Apparent Posterior Bias With Increased Number of Data Points

I am new to PyMC and have run into an odd issue in which the more data points I get, the worse of an answer I get.

I have been following this example of modeling a Gaussian distribution with an unknown standard deviation (see especially equations 1 and 6).

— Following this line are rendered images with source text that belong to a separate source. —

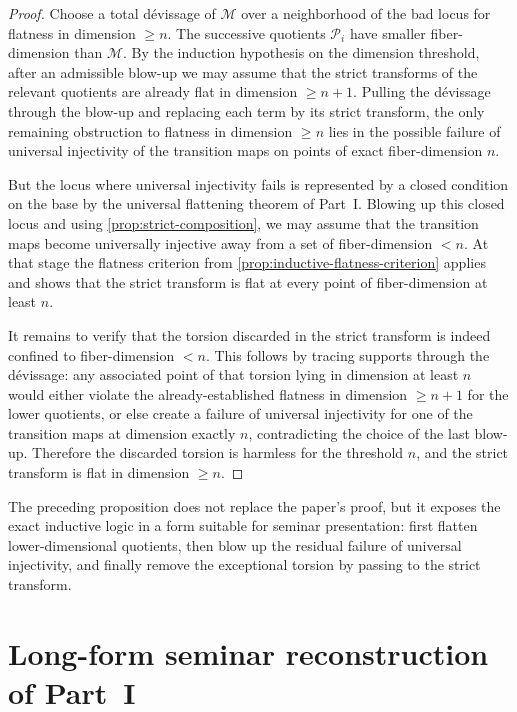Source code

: \documentclass[11pt,oneside]{article}
\newcommand{\M}{\mathcal M}
\newcommand{\Pcal}{\mathcal P}
\begin{document}
\begin{proof}
Choose a total d\'evissage of $\M$ over a neighborhood of the bad locus for flatness in dimension $\ge n$.  The successive quotients $\Pcal_i$ have smaller fiber-dimension than $\M$.  By the induction hypothesis on the dimension threshold, after an admissible blow-up we may assume that the strict transforms of the relevant quotients are already flat in dimension $\ge n+1$.  Pulling the d\'evissage through the blow-up and replacing each term by its strict transform, the only remaining obstruction to flatness in dimension $\ge n$ lies in the possible failure of universal injectivity of the transition maps on points of exact fiber-dimension $n$.

But the locus where universal injectivity fails is represented by a closed condition on the base by the universal flattening theorem of Part~I.  Blowing up this closed locus and using \cref{prop:strict-composition}, we may assume that the transition maps become universally injective away from a set of fiber-dimension $<n$.  At that stage the flatness criterion from \cref{prop:inductive-flatness-criterion} applies and shows that the strict transform is flat at every point of fiber-dimension at least $n$.

It remains to verify that the torsion discarded in the strict transform is indeed confined to fiber-dimension $<n$.  This follows by tracing supports through the d\'evissage: any associated point of that torsion lying in dimension at least $n$ would either violate the already-established flatness in dimension $\ge n+1$ for the lower quotients, or else create a failure of universal injectivity for one of the transition maps at dimension exactly $n$, contradicting the choice of the last blow-up.  Therefore the discarded torsion is harmless for the threshold $n$, and the strict transform is flat in dimension $\ge n$.
\end{proof}

The preceding proposition does not replace the paper's proof, but it exposes the exact inductive logic in a form suitable for seminar presentation: first flatten lower-dimensional quotients, then blow up the residual failure of universal injectivity, and finally remove the exceptional torsion by passing to the strict transform.




\section{Long-form seminar reconstruction of Part~I}
\end{document}
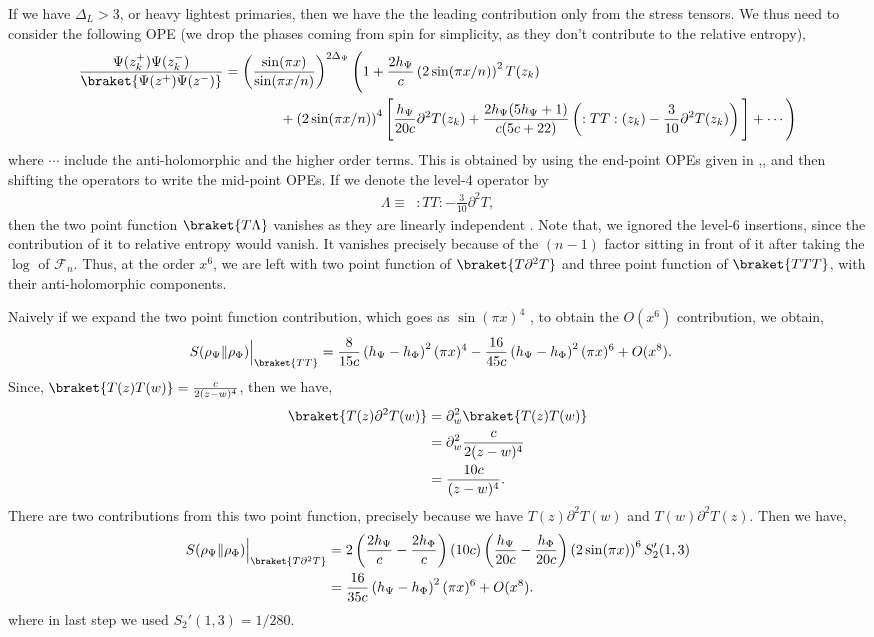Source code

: \documentclass[11pt]{article}
\newcommand{\p}{\partial}
\newcommand{\nn}{\nonumber}
\newcommand{\lb}{\left(}
\newcommand{\rb}{\right)}
\begin{document}
If we have $\Delta_L>3$, or heavy lightest primaries, then we have the the leading contribution only from the stress tensors. We thus need to consider the following OPE (we drop the phases coming from spin for simplicity, as they don't contribute to the relative entropy),
\begin{align}
    \frac{\Psi(z_k^+) \Psi(z_k^-)}{\braket{\Psi(z^+) \Psi(z^-)}} &= \lb\frac{\sin(\pi x)}{\sin(\pi x/n)}\rb^{2\Delta_\Psi} \Bigg(1+ \frac{2h_\Psi}{c} \lb 2\sin (\pi x/n)\rb^2 T(z_k) \nn\\
    &\qquad\qquad  + \lb 2\sin (\pi x/n)\rb^4\Bigg[\frac{h_\Psi}{20c}\p^2T(z_k) + \frac{2h_\Psi(5h_\Psi+1)}{c(5c+22)}\lb :TT:(z_k) - \frac{3}{10}\p^2T(z_k)\rb\Bigg] + \cdots \Bigg)
\end{align}
where $\cdots$ include the anti-holomorphic and the higher order terms. This is obtained by using the end-point OPEs given in \cite{Zamolodchikov:1985wn},\cite{Mathieu_2007}, and then shifting the operators to write the mid-point OPEs. If we denote the level-4 operator by
\begin{align}
    \Lambda  \equiv \,\,\, :TT: - \frac{3}{10}\p^2T,
\end{align}
then the two point function $\braket{T\Lambda}$ vanishes as they are linearly independent \cite{Chen_2014}. Note that, we ignored the level-6 insertions, since the contribution of it to relative entropy would vanish. It vanishes precisely because of the $(n-1)$ factor sitting in front of it after taking the $\log$ of $\mathcal{F}_n$. Thus, at the order $x^6$, we are left with two point function of $\braket{T \p^2 T}$ and three point function of $\braket{TTT}$, with their anti-holomorphic components. 

Naively if we expand the two point function contribution, which goes as $\sin(\pi x)^4$ , to obtain the $O(x^6)$ contribution, we obtain,
\begin{align}
    S(\rho_\Psi \| \rho_\Phi)\Big|_{\braket{TT}}&= \frac{8}{15c}\lb h_\Psi - h_\Phi\rb^2(\pi x)^4 -\frac{16}{45c}\lb h_\Psi - h_\Phi\rb^2(\pi x)^6 + O(x^8).
\end{align}
Since, $\braket{T(z)T(w)} = \frac{c}{2(z-w)^4}$, then we have,
\begin{align}
    \braket{T(z)\p^2T(w)} &= \p^2_w \braket{T(z)T(w)} \\
    &= \p^2_w \frac{c}{2(z-w)^4}\\
    &=\frac{10c}{(z-w)^4}.
\end{align}
There are two contributions from this two point function, precisely because we have $T(z)\p^2T(w)$ and $T(w) \p^2T(z)$. Then we have,
\begin{align}
    S(\rho_\Psi \| \rho_\Phi) \Big|_{\braket{T\p^2T}} &= 2 \lb \frac{2h_\Psi}{c}-\frac{2h_\Phi}{c}\rb \lb 10c\rb \lb \frac{h_\Psi}{20c} - \frac{h_\Phi}{20c}\rb \lb2\sin (\pi x)\rb^6 S_2'(1,3)\\
    &= \frac{16}{35c}\lb h_\Psi - h_\Phi\rb^2 (\pi x)^6 + O(x^8).
\end{align}
where in last step we used $S_2'(1,3) = 1/280$. 
\end{document}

I create my sample by drawing N~10 data points from a normal distribution with standard deviation 2.5 with numpy.random.normal().

To estimate the standard deviation, I use a Poisson likelihood with mean equal to the value of a normal distribution with a given standard deviation.

true_sigma = 2.5
num = 50  # Length of dataset
vs = np.random.normal(0, true_sigma, num)  # Create normal distribution with standard deviation of 2.5
counts = np.ones_like(vs)
with Model() as model:
    # Define prior
    sigma = Uniform('sigma', lower=0, upper=20)

    # Define likelihood
    likelihood = Poisson('y', 1/sigma * np.exp((-(vs)**2)/(2 * sigma**2)), observed=counts)
    idata = sample(10000, tune=5000)

When I run PyMC on this, the posterior for the standard deviation is very close to the true value (2.5) used to create the data.

When I increase the number of data points (N=500, 5000), the posteriors become increasingly offset from the true value until eventually the correct number is completely ruled out.
These are the resulting posteriors for different lengths of data.:

What is happening here?


I didn’t read through the source that closely, but why Poisson? If you just want to sample from an arbitrary likelihood, you can use pm.Potential(), but it really depends on what you are trying to do.

Could you explain a bit more about why 1/sigma * np.exp((-(vs)**2)/(2 * sigma**2)) is supplied as the location parameter for the Poisson here? I see that it’s a Gaussian density, but I don’t understand how it’s being used.